As dire as things were in 1985, he
continues, they were as nothing compared to the situation Putin inherited 15
years later; and he notes in an introduction that “up to the end of the 1980s
even CIA analysts couldn’t predict the destruction of the USSR.” It took
Gorbachev five or six years to destroy everything; it took Putin, Khinshteyn
says, the same period to save it.
According to the new book, the
Soviet Union wasn’t doomed to collapse and “not one of the challenges which
stood before Gorbachev was critical or without a solution.” Putin showed that by solving the same
problems which faced the Russian Federation in the first few years of the
2000s.
Khinshteyn says that the West played
a role in the collapse of the Soviet Union as did the decline in the price of
oil and shortcomings in Stalinist nationality policy which created nations that
had never existed before; but he argues that Gorbachev and his policies played
a much greater role, highlighting the importance of personalities in history.
Gorbachev’s anti-alcohol campaign
cost the country dearly; but what was especially significant, Khinshteyn says,
was the Soviet president’s failure to take harsh actions or assume
responsibility when he did: “Of the 15 cases of the application of force …
[Gorbachev] only twice admitted his involvement: the pogrom in Baku and the pogrom
in Sumgait.”
In all the others, he sought to evade
responsibility; and he visited only one “hot spot” – the earthquake zone around
Spitak in Armenia. That approach is a
complete contrast with Putin, he says “who never has been afraid to take
responsibility, adopt decisions and answer for what his subordinates are doing.”

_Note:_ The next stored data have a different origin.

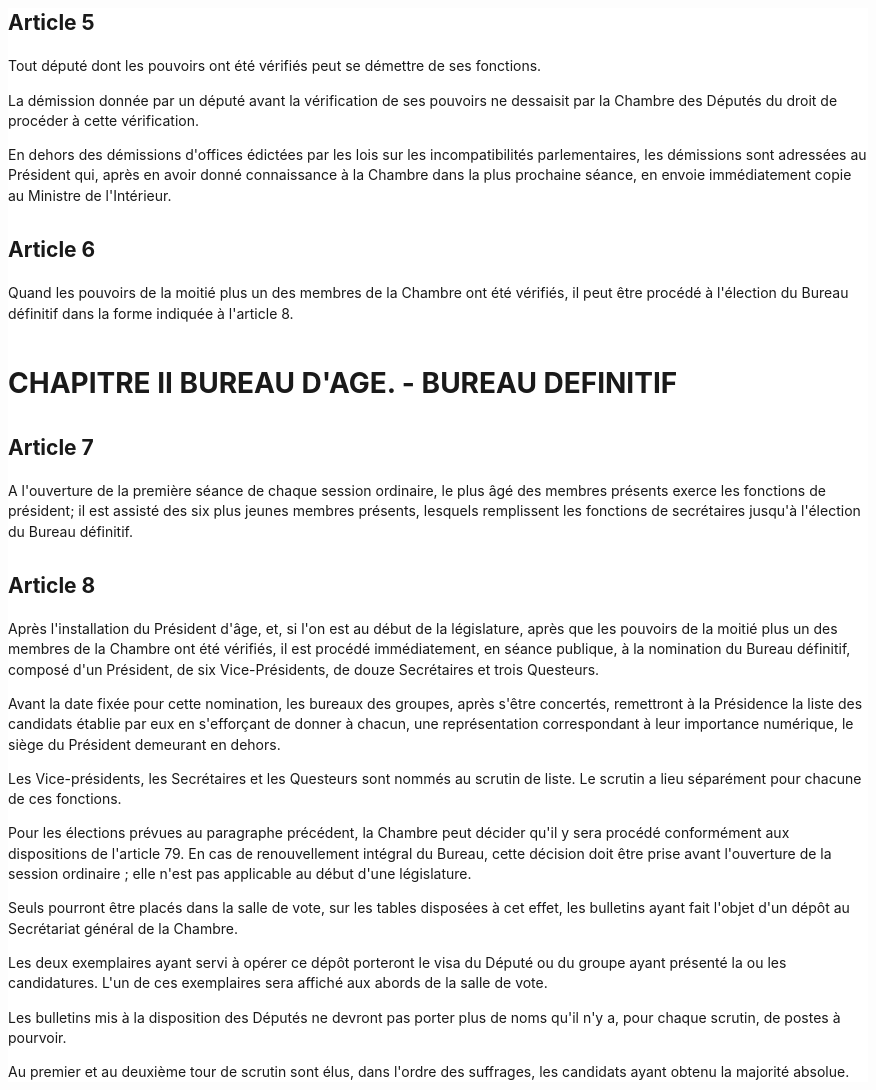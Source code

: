 ## Article 5

Tout député dont les pouvoirs ont été vérifiés peut se démettre de ses fonctions.

La démission donnée par un député avant la vérification de ses pouvoirs ne dessaisit par la Chambre des Députés du droit de procéder à cette vérification.

En dehors des démissions d'offices édictées par les lois sur les incompatibilités parlementaires, les démissions sont adressées au Président qui, après en avoir donné connaissance à la Chambre dans la plus prochaine séance, en envoie immédiatement copie au Ministre de l'Intérieur.

## Article 6

Quand les pouvoirs de la moitié plus un des membres de la Chambre ont été vérifiés, il peut être procédé à l'élection du Bureau définitif dans la forme indiquée à l'article 8.

# CHAPITRE II BUREAU D'AGE. - BUREAU DEFINITIF

## Article 7

A l'ouverture de la première séance de chaque session ordinaire, le plus âgé des membres présents exerce les fonctions de président; il est assisté des six plus jeunes membres présents, lesquels remplissent les fonctions de secrétaires jusqu'à l'élection du Bureau définitif.

## Article 8

Après l'installation du Président d'âge, et, si l'on est au début de la législature, après que les pouvoirs de la moitié plus un des membres de la Chambre ont été vérifiés, il est procédé immédiatement, en séance publique, à la nomination du Bureau définitif, composé d'un Président, de six Vice-Présidents, de douze Secrétaires et trois Questeurs.

Avant la date fixée pour cette nomination, les bureaux des groupes, après s'être concertés, remettront à la Présidence la liste des candidats établie par eux en s'efforçant de donner à chacun, une représentation correspondant à leur importance numérique, le siège du Président demeurant en dehors.

Les Vice-présidents, les Secrétaires et les Questeurs sont nommés au scrutin de liste. Le scrutin a lieu séparément pour chacune de ces fonctions.

Pour les élections prévues au paragraphe précédent, la Chambre peut décider qu'il y sera procédé conformément aux dispositions de l'article 79. En cas de renouvellement intégral du Bureau, cette décision doit être prise avant l'ouverture de la session ordinaire ; elle n'est pas applicable au début d'une législature.

Seuls pourront être placés dans la salle de vote, sur les tables disposées à cet effet, les bulletins ayant fait l'objet d'un dépôt au Secrétariat général de la Chambre.

Les deux exemplaires ayant servi à opérer ce dépôt porteront le visa du Député ou du groupe ayant présenté la ou les candidatures. L'un de ces exemplaires sera affiché aux abords de la salle de vote.

Les bulletins mis à la disposition des Députés ne devront pas porter plus de noms qu'il n'y a, pour chaque scrutin, de postes à pourvoir.

Au premier et au deuxième tour de scrutin sont élus, dans l'ordre des suffrages, les candidats ayant obtenu la majorité absolue.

“’Russia without Putin,’” Khinshteyn
says, is “like ‘the USSR without communists.’” And now as in the 1980s, “the
creative class is seeking simple answers to complicated questions and again
there is the desire among many to seek change.” That could lead to a new
perestroika and a new disaster unless Putin and those like him remain in power.
“2024 is not that far off,”
Khinshteyn says. “And all the attacks which are being carried out now against
the existing power and Putin are about that year. If a weak man, incapable of taking
harsh decisions and assuming responsibility comes to power, a man like
Gorbachev, then Russia could repeat the fate of the Soviet Union.”